* Exercise brief: Go through the listing below and return each line that includes "allows".

* Records for the exercise:
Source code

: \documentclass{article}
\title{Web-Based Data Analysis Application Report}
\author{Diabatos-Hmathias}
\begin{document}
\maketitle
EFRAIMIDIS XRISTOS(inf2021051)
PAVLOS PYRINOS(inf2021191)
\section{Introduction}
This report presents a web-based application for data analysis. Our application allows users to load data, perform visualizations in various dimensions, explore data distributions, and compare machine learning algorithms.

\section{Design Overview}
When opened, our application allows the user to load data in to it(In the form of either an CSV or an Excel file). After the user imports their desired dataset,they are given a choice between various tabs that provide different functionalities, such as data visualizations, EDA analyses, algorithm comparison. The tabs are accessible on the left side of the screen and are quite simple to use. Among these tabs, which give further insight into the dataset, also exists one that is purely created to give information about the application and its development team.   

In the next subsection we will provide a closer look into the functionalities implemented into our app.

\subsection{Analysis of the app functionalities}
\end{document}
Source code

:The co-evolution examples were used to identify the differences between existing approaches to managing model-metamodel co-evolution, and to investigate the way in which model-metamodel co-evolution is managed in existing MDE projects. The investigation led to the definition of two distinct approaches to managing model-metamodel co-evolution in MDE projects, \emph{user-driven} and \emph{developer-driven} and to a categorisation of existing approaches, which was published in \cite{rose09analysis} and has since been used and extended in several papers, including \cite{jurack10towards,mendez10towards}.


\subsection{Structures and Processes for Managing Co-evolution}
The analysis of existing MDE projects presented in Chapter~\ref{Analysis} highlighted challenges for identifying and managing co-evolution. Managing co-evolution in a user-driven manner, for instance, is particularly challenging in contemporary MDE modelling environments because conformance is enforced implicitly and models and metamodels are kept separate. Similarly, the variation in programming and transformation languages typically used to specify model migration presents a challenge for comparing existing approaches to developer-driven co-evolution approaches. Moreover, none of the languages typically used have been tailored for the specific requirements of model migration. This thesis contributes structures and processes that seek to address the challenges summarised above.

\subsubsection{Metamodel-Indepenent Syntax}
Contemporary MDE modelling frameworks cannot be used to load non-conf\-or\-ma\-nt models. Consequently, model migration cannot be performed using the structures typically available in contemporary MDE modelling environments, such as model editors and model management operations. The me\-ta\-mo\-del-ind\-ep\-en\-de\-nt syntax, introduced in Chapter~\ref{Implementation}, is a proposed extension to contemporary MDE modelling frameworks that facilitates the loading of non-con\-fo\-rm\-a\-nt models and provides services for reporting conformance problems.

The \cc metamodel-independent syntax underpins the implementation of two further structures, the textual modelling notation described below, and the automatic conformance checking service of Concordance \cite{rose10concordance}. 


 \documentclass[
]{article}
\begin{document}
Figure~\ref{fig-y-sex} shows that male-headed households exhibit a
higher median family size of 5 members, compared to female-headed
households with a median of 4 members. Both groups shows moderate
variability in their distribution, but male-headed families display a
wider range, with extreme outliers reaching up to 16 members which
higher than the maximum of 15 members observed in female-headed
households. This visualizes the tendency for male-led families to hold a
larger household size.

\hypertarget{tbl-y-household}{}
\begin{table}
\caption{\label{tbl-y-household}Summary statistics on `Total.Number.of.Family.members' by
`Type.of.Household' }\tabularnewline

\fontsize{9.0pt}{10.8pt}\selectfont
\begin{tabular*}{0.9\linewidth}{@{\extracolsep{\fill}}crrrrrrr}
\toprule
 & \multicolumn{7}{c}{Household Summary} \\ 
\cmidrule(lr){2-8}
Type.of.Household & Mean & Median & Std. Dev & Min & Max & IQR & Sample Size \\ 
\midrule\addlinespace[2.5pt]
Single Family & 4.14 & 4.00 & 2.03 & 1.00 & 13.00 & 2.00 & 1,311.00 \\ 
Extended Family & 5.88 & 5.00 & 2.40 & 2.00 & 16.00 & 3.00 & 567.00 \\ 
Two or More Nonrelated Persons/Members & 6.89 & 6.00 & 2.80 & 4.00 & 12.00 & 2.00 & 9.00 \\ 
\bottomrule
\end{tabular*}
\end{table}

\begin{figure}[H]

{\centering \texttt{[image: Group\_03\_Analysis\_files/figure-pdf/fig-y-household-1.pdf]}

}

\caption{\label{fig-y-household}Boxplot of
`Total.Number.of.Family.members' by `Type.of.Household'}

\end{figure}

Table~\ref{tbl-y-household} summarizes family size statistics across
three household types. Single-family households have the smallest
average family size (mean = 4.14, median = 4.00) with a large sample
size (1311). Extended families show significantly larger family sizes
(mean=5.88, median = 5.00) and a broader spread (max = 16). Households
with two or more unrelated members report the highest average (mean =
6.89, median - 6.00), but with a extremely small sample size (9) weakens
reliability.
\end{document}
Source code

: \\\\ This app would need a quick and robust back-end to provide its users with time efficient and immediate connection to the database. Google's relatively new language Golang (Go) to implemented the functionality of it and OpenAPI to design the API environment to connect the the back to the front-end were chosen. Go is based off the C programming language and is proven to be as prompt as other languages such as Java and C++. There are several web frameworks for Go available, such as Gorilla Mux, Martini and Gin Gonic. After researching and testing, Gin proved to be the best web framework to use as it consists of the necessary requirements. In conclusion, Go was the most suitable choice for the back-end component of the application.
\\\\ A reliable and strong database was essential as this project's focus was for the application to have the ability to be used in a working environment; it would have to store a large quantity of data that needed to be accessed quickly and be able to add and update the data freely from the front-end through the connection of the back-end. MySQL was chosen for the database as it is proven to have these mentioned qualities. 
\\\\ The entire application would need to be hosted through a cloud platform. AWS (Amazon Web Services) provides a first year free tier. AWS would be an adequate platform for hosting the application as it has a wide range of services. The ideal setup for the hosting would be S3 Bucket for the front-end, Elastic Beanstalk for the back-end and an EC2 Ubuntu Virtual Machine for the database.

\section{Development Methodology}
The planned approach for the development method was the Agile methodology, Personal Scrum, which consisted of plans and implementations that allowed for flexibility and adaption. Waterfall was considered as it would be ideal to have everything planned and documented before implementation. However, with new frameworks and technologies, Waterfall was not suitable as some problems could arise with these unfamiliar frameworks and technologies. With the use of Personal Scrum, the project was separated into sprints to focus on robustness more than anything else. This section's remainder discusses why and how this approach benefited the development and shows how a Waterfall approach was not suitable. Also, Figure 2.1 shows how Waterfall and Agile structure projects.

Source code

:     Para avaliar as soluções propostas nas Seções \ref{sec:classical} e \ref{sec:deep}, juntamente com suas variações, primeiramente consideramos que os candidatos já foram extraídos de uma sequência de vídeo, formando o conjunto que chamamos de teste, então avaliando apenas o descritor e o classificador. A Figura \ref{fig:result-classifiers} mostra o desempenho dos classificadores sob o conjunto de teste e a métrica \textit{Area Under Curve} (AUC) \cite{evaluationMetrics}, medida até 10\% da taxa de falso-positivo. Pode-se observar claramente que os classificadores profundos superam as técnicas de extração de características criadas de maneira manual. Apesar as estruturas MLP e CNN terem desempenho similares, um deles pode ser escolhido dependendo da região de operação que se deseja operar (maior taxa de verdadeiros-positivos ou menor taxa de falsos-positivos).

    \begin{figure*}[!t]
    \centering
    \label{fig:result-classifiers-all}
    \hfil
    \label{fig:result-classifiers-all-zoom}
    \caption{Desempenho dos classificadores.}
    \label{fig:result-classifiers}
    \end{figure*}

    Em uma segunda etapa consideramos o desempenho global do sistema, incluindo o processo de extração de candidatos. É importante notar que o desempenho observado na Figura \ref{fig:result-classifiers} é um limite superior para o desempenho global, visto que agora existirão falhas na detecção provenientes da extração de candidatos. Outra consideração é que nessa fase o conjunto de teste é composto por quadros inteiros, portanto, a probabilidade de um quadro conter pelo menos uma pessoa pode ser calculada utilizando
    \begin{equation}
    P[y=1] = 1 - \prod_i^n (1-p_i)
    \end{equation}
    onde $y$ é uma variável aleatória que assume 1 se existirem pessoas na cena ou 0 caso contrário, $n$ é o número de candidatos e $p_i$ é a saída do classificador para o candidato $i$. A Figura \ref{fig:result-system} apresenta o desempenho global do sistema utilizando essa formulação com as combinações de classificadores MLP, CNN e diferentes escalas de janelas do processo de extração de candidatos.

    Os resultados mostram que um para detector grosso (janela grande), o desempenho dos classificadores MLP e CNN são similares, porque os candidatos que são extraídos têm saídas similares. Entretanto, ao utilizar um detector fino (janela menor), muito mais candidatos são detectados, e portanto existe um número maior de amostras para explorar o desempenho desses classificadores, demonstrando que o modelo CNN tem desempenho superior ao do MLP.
==
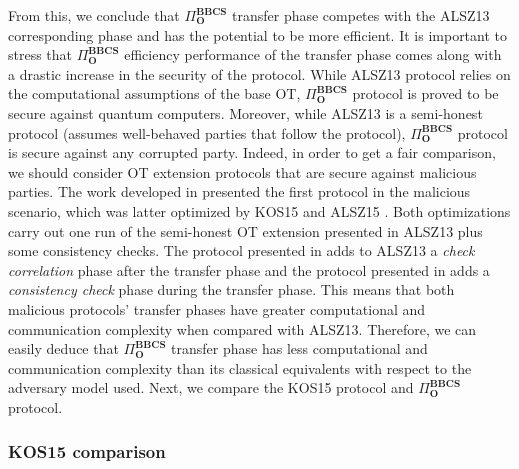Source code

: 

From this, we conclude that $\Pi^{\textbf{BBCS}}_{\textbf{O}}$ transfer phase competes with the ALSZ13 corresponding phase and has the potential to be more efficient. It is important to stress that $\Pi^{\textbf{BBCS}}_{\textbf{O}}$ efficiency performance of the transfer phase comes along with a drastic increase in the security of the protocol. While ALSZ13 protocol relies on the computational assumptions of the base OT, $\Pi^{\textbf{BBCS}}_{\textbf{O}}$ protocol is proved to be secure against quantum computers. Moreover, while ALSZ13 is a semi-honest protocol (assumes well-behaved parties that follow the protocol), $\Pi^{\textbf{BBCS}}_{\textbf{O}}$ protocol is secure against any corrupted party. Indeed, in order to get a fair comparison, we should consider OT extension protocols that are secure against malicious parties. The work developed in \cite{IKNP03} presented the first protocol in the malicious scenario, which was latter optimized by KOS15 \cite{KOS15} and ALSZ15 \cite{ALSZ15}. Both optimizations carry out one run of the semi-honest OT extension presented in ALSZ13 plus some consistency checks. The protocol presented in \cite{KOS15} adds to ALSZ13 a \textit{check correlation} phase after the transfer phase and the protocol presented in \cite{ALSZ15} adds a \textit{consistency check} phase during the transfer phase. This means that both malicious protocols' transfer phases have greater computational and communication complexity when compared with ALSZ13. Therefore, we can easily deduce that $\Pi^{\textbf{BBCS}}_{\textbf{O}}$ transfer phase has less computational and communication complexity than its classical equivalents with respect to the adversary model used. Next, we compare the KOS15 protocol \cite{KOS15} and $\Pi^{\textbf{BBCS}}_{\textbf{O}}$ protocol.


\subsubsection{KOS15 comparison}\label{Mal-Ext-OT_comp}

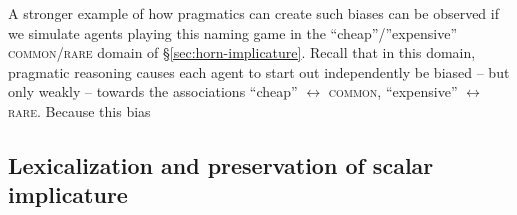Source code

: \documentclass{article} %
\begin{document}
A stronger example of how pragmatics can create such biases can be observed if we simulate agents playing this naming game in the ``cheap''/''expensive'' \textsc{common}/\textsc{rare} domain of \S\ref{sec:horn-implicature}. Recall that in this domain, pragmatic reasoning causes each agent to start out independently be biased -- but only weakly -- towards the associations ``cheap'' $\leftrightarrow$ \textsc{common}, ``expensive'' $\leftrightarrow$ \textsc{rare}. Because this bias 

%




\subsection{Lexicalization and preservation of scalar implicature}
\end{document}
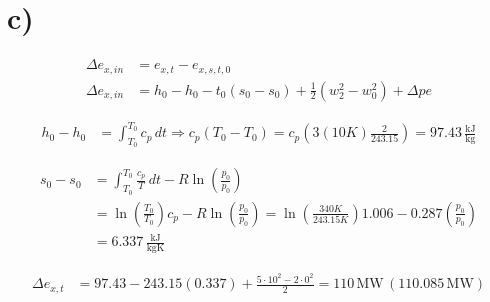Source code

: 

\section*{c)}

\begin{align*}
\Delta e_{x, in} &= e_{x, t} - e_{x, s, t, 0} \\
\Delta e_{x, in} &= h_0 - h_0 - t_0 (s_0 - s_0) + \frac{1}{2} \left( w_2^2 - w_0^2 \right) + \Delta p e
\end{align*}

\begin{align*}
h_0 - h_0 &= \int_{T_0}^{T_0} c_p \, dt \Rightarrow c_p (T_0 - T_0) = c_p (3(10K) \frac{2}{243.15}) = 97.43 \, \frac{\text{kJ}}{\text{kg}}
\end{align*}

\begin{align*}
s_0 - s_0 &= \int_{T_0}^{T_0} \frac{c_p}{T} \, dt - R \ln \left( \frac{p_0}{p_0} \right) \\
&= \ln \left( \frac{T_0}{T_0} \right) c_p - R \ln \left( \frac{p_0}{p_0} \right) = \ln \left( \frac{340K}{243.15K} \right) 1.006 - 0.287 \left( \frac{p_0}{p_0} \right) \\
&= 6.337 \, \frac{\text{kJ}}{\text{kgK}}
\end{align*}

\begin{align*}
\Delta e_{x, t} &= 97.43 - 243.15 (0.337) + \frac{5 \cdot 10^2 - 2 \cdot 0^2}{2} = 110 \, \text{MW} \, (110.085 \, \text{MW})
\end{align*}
* * *
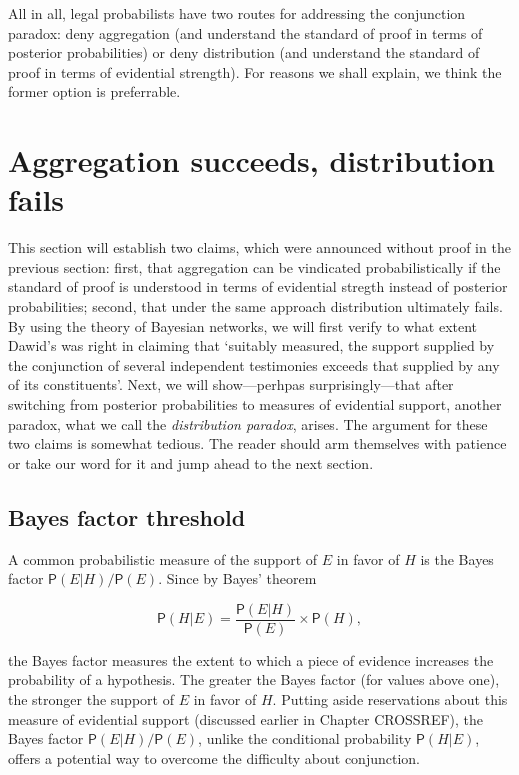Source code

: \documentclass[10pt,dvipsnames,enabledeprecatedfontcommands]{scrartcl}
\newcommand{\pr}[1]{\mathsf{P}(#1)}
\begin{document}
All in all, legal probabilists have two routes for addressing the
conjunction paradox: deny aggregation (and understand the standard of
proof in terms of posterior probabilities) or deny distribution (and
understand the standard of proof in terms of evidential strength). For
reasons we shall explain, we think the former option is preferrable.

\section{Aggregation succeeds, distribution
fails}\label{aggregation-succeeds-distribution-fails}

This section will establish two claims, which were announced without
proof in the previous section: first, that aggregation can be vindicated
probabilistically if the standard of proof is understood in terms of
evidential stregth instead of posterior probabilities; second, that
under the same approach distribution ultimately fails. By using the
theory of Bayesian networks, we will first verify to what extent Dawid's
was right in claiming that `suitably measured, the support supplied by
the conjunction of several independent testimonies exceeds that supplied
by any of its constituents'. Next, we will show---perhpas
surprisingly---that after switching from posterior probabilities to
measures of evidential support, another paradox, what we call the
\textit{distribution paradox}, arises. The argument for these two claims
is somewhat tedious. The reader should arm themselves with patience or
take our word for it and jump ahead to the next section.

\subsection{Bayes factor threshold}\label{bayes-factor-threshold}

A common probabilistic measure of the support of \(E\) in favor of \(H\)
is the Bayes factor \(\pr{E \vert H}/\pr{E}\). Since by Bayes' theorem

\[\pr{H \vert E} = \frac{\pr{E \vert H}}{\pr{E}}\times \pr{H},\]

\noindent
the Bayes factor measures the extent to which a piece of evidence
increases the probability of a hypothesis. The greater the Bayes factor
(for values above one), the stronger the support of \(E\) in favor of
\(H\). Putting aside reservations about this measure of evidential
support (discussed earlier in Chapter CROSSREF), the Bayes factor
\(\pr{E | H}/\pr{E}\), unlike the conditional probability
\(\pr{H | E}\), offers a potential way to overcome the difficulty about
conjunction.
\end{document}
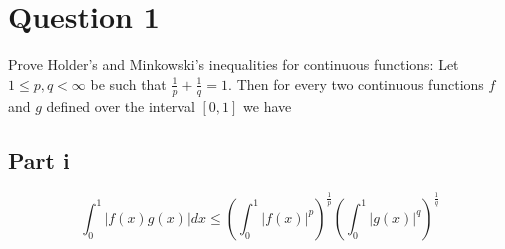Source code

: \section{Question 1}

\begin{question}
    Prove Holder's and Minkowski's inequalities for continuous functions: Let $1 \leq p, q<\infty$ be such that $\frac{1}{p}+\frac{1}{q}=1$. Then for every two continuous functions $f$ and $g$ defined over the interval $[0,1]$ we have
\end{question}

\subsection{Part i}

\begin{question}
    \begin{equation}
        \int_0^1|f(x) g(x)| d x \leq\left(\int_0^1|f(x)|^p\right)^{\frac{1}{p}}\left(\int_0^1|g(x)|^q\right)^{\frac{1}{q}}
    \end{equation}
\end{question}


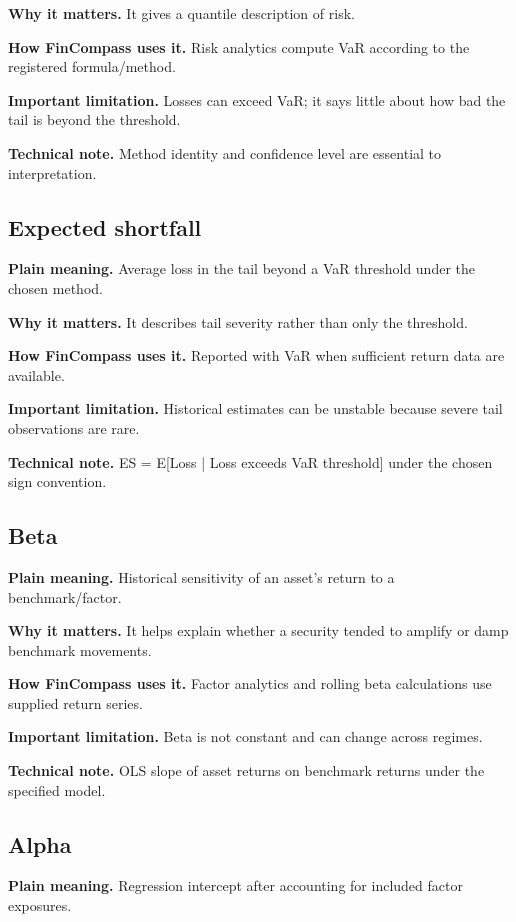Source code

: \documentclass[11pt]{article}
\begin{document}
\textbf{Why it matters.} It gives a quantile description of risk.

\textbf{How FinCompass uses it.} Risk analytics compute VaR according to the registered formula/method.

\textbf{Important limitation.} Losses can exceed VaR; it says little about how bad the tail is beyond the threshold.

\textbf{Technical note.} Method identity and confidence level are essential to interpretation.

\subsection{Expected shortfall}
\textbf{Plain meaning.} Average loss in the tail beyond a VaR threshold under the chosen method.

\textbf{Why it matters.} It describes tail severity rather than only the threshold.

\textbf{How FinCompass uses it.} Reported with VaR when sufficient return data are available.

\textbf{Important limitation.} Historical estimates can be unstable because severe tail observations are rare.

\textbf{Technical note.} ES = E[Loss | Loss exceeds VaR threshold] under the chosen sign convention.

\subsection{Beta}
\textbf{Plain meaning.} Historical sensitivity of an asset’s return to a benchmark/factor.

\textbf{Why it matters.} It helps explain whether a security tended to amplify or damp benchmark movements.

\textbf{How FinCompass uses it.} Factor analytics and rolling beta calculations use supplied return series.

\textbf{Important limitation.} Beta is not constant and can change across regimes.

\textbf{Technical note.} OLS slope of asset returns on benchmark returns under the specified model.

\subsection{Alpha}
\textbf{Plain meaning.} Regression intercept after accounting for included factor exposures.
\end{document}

* Solved problem:
This report presents a web-based application for data analysis. Our application allows users to load data, perform visualizations in various dimensions, explore data distributions, and compare machine learning algorithms.
When opened, our application allows the user to load data in to it(In the form of either an CSV or an Excel file). After the user imports their desired dataset,they are given a choice between various tabs that provide different functionalities, such as data visualizations, EDA analyses, algorithm comparison. The tabs are accessible on the left side of the screen and are quite simple to use. Among these tabs, which give further insight into the dataset, also exists one that is purely created to give information about the application and its development team.   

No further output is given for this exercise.